• **Aim of the exercise**: How many lines in the records below contain "processed"? Reply with the number alone.

[Plain-text document sources]
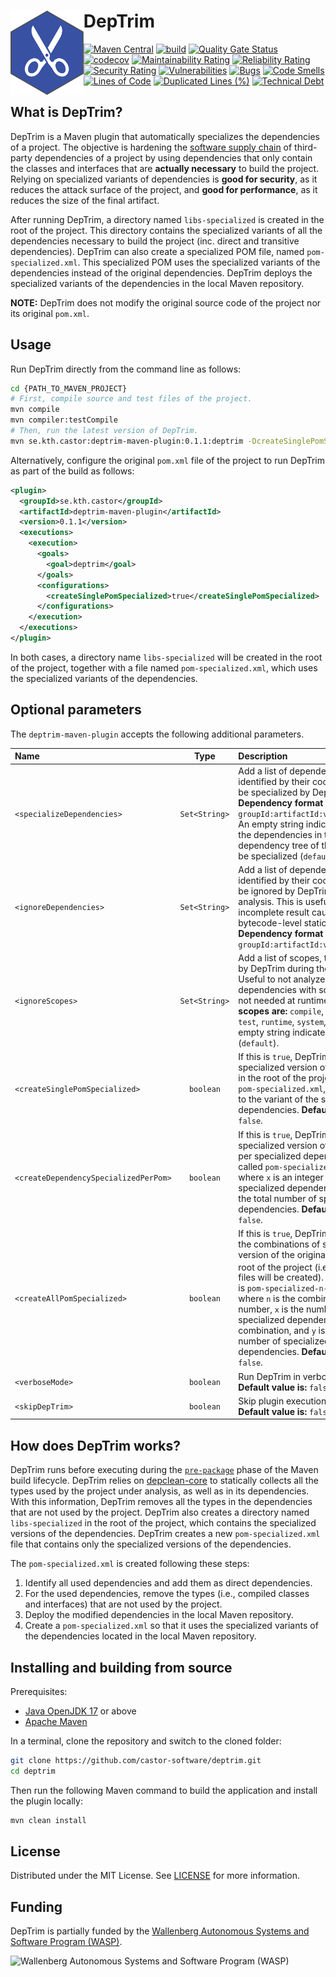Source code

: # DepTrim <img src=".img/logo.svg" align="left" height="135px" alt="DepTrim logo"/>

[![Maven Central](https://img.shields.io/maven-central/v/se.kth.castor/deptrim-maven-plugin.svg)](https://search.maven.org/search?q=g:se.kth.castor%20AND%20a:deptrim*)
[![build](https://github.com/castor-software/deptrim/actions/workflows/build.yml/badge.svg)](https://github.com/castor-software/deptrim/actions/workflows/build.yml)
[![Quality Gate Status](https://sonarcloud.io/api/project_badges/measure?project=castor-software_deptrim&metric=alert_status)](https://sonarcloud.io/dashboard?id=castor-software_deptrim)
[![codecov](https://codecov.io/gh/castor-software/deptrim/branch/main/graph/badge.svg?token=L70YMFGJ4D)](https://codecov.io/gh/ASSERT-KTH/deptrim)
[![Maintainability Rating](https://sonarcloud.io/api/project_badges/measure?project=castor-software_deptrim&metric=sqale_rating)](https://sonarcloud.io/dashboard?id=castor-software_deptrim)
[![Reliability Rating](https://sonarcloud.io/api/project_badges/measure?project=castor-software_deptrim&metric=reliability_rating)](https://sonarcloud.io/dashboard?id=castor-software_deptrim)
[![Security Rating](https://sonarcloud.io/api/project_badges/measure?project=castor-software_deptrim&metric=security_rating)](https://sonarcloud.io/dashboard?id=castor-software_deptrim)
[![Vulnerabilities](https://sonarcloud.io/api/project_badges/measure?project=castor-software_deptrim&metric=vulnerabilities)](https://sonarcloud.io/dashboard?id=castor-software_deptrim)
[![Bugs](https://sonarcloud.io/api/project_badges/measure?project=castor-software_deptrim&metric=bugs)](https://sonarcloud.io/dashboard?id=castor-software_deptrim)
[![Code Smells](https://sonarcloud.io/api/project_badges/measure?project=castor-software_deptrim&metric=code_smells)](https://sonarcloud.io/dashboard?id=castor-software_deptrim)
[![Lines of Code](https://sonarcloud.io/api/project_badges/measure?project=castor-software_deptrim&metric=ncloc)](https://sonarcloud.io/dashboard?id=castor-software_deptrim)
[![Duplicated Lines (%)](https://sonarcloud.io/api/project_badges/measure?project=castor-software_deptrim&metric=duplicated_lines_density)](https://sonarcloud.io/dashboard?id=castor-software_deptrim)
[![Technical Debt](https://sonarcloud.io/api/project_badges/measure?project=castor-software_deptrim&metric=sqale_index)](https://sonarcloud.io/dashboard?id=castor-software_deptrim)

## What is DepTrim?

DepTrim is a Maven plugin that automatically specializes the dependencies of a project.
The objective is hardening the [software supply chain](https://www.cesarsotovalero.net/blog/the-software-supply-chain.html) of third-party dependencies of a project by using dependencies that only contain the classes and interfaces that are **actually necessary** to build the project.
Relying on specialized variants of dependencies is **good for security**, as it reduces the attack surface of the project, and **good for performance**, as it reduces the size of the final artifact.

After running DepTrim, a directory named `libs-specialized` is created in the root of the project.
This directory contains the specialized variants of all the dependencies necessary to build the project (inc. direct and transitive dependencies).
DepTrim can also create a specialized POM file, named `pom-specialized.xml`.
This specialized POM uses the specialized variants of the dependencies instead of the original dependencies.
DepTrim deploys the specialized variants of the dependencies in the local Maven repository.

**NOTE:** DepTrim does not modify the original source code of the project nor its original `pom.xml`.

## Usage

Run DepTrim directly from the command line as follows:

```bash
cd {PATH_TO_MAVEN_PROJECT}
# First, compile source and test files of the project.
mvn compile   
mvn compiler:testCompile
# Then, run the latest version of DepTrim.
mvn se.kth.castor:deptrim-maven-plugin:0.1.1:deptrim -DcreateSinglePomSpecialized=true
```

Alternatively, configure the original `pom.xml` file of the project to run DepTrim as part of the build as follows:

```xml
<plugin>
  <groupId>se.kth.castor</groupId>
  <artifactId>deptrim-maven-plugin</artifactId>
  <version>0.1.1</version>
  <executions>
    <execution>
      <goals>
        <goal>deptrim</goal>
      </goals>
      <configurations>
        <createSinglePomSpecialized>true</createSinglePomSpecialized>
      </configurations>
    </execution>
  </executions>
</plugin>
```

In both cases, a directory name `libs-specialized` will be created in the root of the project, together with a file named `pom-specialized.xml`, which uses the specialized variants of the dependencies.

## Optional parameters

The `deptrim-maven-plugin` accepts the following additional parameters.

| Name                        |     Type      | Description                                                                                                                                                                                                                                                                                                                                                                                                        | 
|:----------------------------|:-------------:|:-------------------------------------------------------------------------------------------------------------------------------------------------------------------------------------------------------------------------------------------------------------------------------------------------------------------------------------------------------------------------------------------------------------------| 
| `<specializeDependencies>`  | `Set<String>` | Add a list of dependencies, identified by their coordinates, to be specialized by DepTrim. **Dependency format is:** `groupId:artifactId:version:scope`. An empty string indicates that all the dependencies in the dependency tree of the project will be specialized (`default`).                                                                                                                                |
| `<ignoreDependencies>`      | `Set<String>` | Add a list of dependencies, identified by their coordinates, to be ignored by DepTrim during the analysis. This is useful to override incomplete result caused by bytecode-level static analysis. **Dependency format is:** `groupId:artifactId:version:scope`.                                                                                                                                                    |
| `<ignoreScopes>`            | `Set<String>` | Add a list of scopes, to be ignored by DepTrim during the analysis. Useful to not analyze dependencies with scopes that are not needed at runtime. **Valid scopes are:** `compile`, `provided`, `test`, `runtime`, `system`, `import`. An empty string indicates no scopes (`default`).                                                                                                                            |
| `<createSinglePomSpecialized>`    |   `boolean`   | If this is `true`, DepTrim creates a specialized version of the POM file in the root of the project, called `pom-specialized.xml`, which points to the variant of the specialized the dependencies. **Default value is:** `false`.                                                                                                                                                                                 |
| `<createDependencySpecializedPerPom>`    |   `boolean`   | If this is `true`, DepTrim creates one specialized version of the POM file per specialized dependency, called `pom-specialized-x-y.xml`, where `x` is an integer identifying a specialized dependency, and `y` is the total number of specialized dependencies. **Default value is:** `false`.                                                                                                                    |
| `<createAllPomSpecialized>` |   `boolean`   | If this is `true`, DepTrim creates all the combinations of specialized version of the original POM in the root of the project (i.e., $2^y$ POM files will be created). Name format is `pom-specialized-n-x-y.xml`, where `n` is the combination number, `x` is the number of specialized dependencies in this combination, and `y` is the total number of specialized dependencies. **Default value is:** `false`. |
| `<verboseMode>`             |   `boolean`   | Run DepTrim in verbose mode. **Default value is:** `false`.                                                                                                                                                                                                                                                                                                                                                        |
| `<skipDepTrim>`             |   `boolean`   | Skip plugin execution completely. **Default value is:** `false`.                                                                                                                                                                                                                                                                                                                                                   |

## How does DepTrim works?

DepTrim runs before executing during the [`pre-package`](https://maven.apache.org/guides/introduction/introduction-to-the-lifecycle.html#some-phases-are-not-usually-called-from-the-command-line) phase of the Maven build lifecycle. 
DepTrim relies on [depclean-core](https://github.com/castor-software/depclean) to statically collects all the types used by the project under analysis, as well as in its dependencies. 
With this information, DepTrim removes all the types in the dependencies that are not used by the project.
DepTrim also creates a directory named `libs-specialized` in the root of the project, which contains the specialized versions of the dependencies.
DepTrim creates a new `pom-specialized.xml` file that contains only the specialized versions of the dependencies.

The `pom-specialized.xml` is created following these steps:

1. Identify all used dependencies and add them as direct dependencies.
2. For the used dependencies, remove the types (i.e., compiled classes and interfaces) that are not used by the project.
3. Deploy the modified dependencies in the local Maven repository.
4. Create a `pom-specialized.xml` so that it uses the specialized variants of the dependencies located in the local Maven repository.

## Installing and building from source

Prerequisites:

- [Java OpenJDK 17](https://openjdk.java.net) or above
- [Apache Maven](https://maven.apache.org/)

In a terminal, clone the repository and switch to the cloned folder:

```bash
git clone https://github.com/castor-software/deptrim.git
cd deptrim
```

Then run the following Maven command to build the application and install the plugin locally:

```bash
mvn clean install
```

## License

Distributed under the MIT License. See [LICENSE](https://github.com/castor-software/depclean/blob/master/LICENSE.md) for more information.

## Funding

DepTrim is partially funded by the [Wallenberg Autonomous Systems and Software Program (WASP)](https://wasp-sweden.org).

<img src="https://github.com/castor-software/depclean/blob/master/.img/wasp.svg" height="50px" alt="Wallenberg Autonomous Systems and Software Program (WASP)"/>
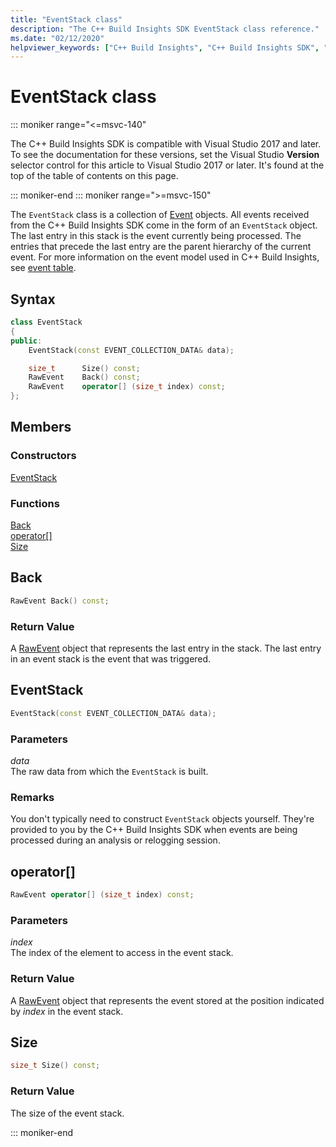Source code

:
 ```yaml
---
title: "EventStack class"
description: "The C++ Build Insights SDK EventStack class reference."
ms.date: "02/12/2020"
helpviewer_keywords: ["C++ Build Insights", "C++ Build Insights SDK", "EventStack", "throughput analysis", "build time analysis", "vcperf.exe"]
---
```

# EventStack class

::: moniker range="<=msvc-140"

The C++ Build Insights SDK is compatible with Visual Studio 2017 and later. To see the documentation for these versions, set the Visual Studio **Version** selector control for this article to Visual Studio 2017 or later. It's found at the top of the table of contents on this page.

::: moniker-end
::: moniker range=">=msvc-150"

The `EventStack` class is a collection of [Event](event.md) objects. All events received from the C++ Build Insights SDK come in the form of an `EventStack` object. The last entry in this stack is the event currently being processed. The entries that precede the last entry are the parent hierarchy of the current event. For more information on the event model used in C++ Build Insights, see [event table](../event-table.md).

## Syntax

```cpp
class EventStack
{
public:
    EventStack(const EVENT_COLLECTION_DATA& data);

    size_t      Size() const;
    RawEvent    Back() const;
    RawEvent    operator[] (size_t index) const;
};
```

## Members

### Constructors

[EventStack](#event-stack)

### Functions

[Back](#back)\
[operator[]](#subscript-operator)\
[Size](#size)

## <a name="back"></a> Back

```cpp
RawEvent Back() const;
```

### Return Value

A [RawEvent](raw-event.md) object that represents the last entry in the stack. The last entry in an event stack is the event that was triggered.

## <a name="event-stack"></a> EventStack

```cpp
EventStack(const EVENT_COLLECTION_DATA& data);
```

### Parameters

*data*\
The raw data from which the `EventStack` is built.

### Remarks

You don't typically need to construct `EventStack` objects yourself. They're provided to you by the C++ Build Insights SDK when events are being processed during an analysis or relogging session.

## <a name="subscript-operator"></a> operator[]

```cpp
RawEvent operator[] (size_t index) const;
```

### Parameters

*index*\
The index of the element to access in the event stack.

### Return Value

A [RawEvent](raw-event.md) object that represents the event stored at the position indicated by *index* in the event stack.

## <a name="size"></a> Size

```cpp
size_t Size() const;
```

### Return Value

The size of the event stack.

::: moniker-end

• **Output of the exercise**: 2